The pièce de résistance is the shinai, the bamboo sword each participant holds. Made of four staves lashed together with leather and string, its bark is louder than its bite, as demonstrated by Splinter, who thwacks it roughly against the side of his calf and doesn’t flinch.

Kendo is two opponents attempting to strike specific areas on each other’s bodies with their sword: the top of the helmet, the wrists and the sides of the torso. Advanced practitioners are allowed to go for the throat, but only three of tonight’s participants are considered advanced enough, so that tender spot is off the market.

Before ceremoniously affixing their helmets, the group warms up in a circle, going through arm and hamstring stretches, sword strikes and small, repetitive jumps, all to prepare for the cardio-intensive martial art. And then it’s off to practice the fundamentals, led by Robert Boman, the dojo’s sensei and highest ranked of the Springs’ kendoka, or those who practice kendo.

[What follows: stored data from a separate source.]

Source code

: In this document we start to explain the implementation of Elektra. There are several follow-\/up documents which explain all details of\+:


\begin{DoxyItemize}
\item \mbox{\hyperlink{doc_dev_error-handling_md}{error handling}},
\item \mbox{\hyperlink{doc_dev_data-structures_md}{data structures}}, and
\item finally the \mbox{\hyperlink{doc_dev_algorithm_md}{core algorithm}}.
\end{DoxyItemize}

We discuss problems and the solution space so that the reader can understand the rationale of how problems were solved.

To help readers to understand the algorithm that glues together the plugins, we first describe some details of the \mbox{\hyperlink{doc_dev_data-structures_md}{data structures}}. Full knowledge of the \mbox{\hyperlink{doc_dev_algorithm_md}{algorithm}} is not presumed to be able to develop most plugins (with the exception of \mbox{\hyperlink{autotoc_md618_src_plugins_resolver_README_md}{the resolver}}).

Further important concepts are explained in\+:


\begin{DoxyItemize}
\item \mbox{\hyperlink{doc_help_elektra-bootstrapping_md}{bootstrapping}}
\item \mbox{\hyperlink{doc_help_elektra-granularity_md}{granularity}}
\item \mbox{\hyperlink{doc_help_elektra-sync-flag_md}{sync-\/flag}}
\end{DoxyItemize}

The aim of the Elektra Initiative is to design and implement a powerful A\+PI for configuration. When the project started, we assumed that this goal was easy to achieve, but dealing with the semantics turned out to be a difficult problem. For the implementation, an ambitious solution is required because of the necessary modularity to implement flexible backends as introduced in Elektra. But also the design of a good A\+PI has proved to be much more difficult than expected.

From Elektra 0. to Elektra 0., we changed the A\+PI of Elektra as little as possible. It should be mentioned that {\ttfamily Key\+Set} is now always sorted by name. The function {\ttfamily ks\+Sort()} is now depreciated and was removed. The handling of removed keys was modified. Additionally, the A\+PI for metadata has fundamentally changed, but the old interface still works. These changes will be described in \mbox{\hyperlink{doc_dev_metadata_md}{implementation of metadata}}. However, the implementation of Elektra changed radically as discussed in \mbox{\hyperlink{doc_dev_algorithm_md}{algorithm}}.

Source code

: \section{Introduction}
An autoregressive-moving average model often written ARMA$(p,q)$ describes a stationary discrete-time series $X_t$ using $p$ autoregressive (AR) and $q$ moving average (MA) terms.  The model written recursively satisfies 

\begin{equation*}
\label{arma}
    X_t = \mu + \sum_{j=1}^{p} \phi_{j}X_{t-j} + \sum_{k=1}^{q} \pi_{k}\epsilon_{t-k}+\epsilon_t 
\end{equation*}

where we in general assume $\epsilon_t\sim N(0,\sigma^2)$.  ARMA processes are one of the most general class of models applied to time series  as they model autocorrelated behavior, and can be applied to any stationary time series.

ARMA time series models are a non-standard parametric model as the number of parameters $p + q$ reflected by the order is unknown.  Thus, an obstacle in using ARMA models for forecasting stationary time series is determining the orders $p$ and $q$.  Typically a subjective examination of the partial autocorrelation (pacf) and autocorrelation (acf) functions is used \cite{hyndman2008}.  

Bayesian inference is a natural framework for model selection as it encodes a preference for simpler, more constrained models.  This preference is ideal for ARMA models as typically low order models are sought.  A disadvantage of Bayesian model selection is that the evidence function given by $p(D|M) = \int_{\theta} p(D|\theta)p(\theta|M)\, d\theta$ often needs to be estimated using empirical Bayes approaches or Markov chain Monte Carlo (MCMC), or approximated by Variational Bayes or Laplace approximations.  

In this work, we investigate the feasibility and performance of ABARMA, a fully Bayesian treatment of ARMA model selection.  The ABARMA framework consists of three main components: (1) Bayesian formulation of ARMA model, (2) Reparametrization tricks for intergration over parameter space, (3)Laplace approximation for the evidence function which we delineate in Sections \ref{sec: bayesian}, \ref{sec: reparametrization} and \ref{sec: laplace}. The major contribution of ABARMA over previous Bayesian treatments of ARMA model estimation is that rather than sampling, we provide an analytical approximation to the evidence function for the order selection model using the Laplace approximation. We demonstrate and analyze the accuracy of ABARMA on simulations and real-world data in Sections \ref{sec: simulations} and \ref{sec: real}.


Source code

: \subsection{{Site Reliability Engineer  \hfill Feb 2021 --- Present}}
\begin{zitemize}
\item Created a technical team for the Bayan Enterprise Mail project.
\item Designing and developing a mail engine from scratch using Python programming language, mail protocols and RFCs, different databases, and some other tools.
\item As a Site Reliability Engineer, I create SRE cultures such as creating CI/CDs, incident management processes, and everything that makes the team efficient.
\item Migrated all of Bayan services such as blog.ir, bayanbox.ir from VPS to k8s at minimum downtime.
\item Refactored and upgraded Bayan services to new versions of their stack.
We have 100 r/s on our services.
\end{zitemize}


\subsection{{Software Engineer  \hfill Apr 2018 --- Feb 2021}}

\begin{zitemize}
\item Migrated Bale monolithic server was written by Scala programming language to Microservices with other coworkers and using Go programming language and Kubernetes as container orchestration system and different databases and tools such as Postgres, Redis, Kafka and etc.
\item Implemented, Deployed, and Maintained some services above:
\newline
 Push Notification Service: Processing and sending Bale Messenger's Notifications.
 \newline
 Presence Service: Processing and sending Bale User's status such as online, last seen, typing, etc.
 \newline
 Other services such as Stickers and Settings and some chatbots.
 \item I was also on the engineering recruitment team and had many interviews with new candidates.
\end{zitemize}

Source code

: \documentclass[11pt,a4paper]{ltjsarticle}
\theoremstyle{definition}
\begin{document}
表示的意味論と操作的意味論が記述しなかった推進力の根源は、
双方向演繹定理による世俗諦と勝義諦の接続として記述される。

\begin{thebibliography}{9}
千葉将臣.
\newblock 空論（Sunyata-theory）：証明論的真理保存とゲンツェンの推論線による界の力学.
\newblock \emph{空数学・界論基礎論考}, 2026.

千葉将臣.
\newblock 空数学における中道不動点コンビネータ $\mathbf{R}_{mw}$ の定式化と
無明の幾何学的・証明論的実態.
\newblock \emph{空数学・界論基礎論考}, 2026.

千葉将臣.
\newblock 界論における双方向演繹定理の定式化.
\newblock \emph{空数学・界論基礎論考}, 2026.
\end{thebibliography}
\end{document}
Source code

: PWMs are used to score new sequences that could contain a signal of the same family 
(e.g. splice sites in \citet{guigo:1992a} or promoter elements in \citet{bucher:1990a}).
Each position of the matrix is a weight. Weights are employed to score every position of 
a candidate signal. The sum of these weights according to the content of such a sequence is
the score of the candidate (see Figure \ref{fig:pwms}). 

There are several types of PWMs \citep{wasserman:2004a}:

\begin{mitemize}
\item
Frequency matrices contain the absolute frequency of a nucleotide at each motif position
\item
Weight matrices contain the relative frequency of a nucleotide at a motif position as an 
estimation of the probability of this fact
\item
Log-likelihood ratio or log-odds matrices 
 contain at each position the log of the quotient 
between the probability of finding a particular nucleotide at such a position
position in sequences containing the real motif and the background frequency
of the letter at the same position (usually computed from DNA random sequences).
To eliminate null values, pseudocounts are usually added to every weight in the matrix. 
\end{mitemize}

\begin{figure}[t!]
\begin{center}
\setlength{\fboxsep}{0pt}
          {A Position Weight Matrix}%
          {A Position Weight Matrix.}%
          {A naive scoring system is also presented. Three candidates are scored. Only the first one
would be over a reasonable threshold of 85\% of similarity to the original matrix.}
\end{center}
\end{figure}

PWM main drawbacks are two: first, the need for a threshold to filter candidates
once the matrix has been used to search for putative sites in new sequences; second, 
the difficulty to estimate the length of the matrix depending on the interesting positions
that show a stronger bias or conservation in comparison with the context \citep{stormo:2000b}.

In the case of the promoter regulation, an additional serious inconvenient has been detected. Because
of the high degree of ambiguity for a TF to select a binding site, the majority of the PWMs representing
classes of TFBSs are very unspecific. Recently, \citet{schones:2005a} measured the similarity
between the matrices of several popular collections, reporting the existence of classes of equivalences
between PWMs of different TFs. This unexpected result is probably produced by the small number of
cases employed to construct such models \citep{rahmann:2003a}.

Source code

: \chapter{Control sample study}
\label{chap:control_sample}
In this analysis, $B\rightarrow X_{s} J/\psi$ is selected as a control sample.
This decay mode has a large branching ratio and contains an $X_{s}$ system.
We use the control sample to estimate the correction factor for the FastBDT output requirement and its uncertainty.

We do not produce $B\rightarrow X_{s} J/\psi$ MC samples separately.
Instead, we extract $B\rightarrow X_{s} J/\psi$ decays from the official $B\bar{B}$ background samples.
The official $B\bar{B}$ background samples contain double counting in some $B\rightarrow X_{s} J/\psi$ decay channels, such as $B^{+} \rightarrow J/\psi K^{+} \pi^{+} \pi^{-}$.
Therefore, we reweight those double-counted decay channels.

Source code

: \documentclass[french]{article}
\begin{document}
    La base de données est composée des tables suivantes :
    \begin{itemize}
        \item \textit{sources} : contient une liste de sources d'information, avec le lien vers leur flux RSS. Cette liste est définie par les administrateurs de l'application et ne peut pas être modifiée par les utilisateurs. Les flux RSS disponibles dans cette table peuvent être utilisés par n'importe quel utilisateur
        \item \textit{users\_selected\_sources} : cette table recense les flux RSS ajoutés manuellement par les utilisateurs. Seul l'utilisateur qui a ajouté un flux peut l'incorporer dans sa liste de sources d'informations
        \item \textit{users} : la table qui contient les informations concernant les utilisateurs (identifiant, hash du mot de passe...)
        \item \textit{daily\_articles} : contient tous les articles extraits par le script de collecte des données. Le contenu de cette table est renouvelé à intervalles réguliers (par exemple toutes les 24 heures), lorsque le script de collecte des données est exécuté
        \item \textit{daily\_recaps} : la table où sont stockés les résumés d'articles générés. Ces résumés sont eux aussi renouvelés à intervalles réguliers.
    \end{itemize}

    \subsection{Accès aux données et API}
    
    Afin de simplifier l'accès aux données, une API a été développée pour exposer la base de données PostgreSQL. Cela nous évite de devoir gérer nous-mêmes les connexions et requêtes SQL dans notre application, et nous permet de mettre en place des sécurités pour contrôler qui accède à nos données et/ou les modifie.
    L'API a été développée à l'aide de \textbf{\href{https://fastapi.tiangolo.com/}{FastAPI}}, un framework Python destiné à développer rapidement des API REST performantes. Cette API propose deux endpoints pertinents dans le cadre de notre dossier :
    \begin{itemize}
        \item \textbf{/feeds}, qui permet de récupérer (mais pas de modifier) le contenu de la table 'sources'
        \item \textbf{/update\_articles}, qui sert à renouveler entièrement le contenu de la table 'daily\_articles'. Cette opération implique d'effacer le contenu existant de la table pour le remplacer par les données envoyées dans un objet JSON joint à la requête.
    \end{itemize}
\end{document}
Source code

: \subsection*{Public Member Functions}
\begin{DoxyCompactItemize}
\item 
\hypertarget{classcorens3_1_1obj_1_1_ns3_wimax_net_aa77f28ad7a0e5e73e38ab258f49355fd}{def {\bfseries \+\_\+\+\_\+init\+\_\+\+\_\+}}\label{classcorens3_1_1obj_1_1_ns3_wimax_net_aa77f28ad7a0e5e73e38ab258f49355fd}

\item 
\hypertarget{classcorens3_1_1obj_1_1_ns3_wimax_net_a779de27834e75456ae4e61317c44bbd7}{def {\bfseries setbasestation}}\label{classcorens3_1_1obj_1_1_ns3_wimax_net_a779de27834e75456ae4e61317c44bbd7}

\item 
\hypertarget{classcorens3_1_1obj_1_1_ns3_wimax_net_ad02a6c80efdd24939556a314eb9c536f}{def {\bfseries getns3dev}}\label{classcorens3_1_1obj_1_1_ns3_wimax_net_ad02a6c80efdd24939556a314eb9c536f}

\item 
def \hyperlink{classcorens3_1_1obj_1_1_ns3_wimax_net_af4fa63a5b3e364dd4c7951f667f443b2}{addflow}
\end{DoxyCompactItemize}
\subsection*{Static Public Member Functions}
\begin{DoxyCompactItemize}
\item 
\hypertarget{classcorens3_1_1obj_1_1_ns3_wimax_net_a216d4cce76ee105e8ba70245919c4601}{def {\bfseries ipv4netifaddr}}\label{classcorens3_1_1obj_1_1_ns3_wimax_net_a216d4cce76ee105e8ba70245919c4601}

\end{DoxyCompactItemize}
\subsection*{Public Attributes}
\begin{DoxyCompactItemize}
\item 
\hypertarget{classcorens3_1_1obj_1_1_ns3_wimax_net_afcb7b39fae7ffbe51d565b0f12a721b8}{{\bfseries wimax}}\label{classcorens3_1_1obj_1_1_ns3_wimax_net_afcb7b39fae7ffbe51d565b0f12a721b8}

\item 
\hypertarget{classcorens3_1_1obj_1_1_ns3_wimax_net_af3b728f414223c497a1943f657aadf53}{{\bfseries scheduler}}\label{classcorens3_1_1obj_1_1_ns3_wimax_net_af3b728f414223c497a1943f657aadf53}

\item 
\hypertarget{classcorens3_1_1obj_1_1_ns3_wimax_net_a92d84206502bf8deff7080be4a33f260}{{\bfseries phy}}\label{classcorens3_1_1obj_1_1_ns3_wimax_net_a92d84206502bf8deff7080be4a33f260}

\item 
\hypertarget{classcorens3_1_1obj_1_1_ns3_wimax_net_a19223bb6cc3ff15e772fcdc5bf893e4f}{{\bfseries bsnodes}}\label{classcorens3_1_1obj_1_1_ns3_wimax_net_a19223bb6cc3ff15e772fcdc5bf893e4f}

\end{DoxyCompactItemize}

Boman’s Japanese mother is the reason he started doing kendo almost 30 years ago.

“She wanted me to stay out of trouble,” he says. “I got good fast.”

What follows is an intense and surprisingly vociferous 45 minutes. The gym echoes with loud whacks of bamboo sword on armor and helmets and the resounding primal sounds of practitioners yelling “kiai,” not from their throats, but from their bellies. It’s what Boman translates as “your spirit” and a “spirited shout.” It’s a way to try and scare your opponent, and “almost a conversation,” he says. It’s a “battle cry,” adds Splinter.

Indeed, it is loud and guttural and accompanies kendoka as they attack and defend. It can also be one’s downfall during battle, leaving the competitor open to attack as they work to find the proper timing of their breath.

The intention of kendo, which means the way of the sword, is a simple one.

“To better yourself as a human being,” says Boman. “It’s why manners are very important. It’s respecting elders, your opponent, other people, more than other martial arts.”

The earliest kendo school on record was founded in 1350, according to the website kendo.com. Modern kendo began during the late 18th century, and by 1912, the name kendo was in use. More than two decades later, most kendo schools were teaching a version of the martial art, says historyoffighting.com.

Following World War II, however, the martial art was deemed too militaristic and was banned. It was resurrected in the early ‘50s, when All Japan Kendo Federation was founded. Today, the practice is studied by millions around the world, and it is still used by Japan’s military. The Tokyo Metropolitan Police Department also is famous for its kendo.

Back in the gym, pairs of practitioners work together through several exercises. They couple the specialized footwork, called suri-ashi (sliding feet), with helmet strikes, wrist strikes, a one-two punch of wrist and helmet strikes, and strikes to the sides of the torso. Only then, with pumping hearts and audible heavy breathing, does the free fighting begin.

To the novice eye, it’s difficult to tell who wins the short battles, as partners dance toward each other, strike quickly, and retreat. Intimidation seems an important skill to have. In competition, winners are deemed not only for hitting targets, but for proper technique, which includes a strong kiai, and excellent sportsmanship.

“It’s like a meditation,” says Manny Flores, who taught kendo in Las Vegas, and recently started back up at Kendo Kai. He’s also father to Dylan Flores, the youngest practitioner in the room. “It gets me away from everything and helps me relax.”